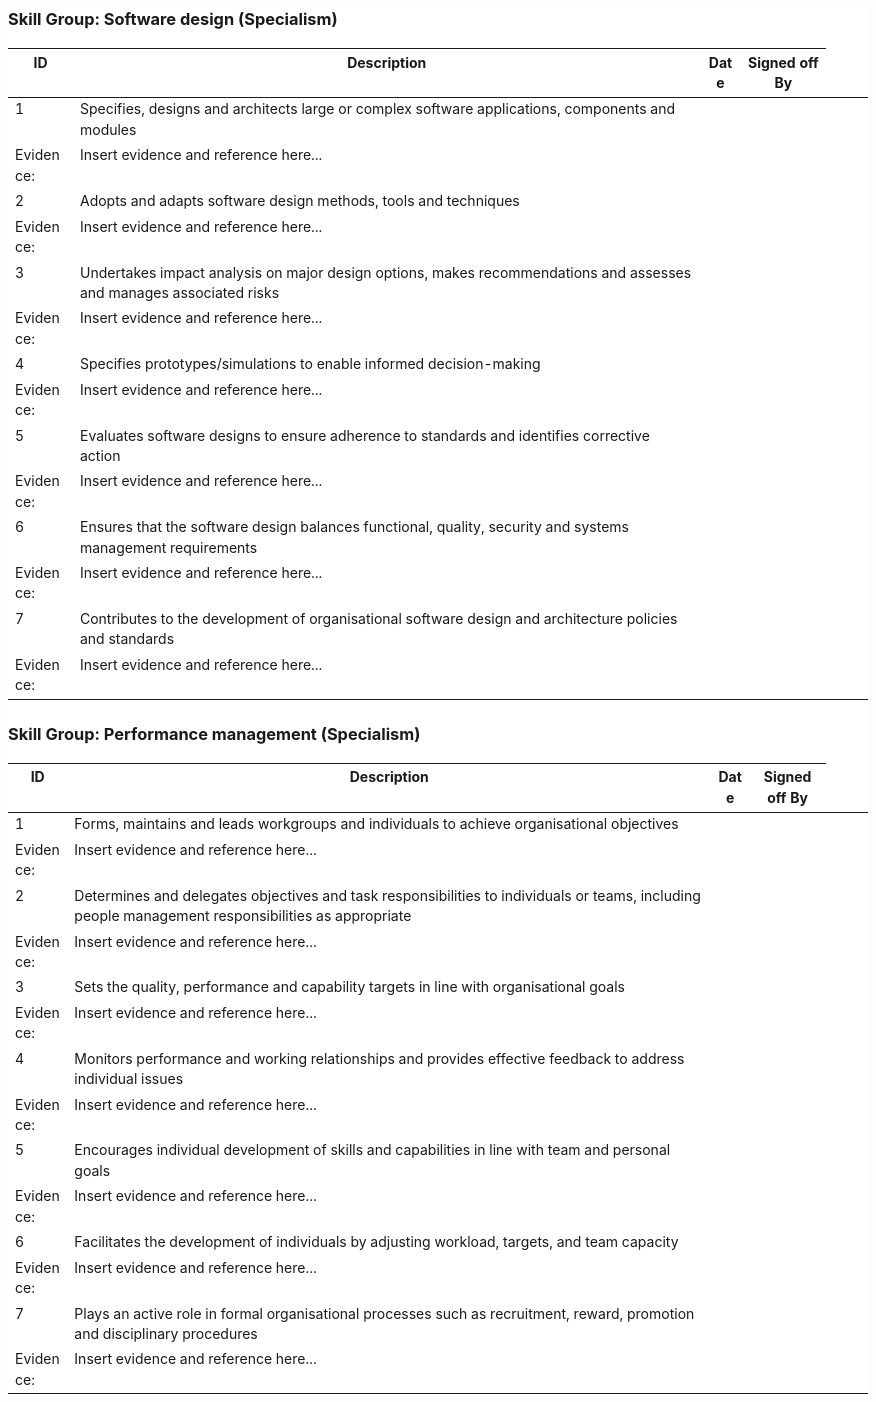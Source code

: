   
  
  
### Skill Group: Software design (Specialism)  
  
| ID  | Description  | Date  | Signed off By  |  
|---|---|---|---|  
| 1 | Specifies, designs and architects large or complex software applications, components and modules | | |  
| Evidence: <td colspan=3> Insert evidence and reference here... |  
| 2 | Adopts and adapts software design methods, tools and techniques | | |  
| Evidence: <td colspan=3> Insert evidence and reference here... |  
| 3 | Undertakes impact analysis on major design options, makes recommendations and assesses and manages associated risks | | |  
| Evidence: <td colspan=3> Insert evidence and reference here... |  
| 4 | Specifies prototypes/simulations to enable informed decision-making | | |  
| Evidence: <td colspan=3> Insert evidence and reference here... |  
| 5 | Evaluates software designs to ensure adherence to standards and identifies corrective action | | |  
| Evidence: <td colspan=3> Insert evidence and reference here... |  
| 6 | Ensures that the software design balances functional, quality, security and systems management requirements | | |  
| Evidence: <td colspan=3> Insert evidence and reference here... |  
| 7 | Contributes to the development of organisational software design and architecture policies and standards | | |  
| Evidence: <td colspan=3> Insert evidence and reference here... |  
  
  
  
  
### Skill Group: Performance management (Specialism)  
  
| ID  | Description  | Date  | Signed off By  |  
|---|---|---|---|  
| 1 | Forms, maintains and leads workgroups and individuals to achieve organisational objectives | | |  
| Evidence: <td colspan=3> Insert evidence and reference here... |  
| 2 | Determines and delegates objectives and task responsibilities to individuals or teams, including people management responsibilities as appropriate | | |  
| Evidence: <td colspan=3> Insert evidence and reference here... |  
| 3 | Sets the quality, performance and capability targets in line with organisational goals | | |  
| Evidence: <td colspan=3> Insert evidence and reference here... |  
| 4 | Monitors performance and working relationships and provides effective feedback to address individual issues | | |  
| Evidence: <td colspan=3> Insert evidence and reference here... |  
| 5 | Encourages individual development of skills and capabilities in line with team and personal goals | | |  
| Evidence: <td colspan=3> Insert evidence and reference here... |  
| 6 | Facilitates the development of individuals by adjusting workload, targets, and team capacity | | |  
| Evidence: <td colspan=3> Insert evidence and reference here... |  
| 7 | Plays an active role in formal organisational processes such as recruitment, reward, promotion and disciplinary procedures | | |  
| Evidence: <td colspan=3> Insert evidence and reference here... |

WHAT IS EXPECTED - Write out, word for word, the lines from the start of the data through the one holding "organisational goals | | |". Omit pictures.

TASK OUTPUT -
Source code

:   
  
  
### Skill Group: Software design (Specialism)  
  
| ID  | Description  | Date  | Signed off By  |  
|---|---|---|---|  
| 1 | Specifies, designs and architects large or complex software applications, components and modules | | |  
| Evidence: <td colspan=3> Insert evidence and reference here... |  
| 2 | Adopts and adapts software design methods, tools and techniques | | |  
| Evidence: <td colspan=3> Insert evidence and reference here... |  
| 3 | Undertakes impact analysis on major design options, makes recommendations and assesses and manages associated risks | | |  
| Evidence: <td colspan=3> Insert evidence and reference here... |  
| 4 | Specifies prototypes/simulations to enable informed decision-making | | |  
| Evidence: <td colspan=3> Insert evidence and reference here... |  
| 5 | Evaluates software designs to ensure adherence to standards and identifies corrective action | | |  
| Evidence: <td colspan=3> Insert evidence and reference here... |  
| 6 | Ensures that the software design balances functional, quality, security and systems management requirements | | |  
| Evidence: <td colspan=3> Insert evidence and reference here... |  
| 7 | Contributes to the development of organisational software design and architecture policies and standards | | |  
| Evidence: <td colspan=3> Insert evidence and reference here... |  
  
  
  
  
### Skill Group: Performance management (Specialism)  
  
| ID  | Description  | Date  | Signed off By  |  
|---|---|---|---|  
| 1 | Forms, maintains and leads workgroups and individuals to achieve organisational objectives | | |  
| Evidence: <td colspan=3> Insert evidence and reference here... |  
| 2 | Determines and delegates objectives and task responsibilities to individuals or teams, including people management responsibilities as appropriate | | |  
| Evidence: <td colspan=3> Insert evidence and reference here... |  
| 3 | Sets the quality, performance and capability targets in line with organisational goals | | |  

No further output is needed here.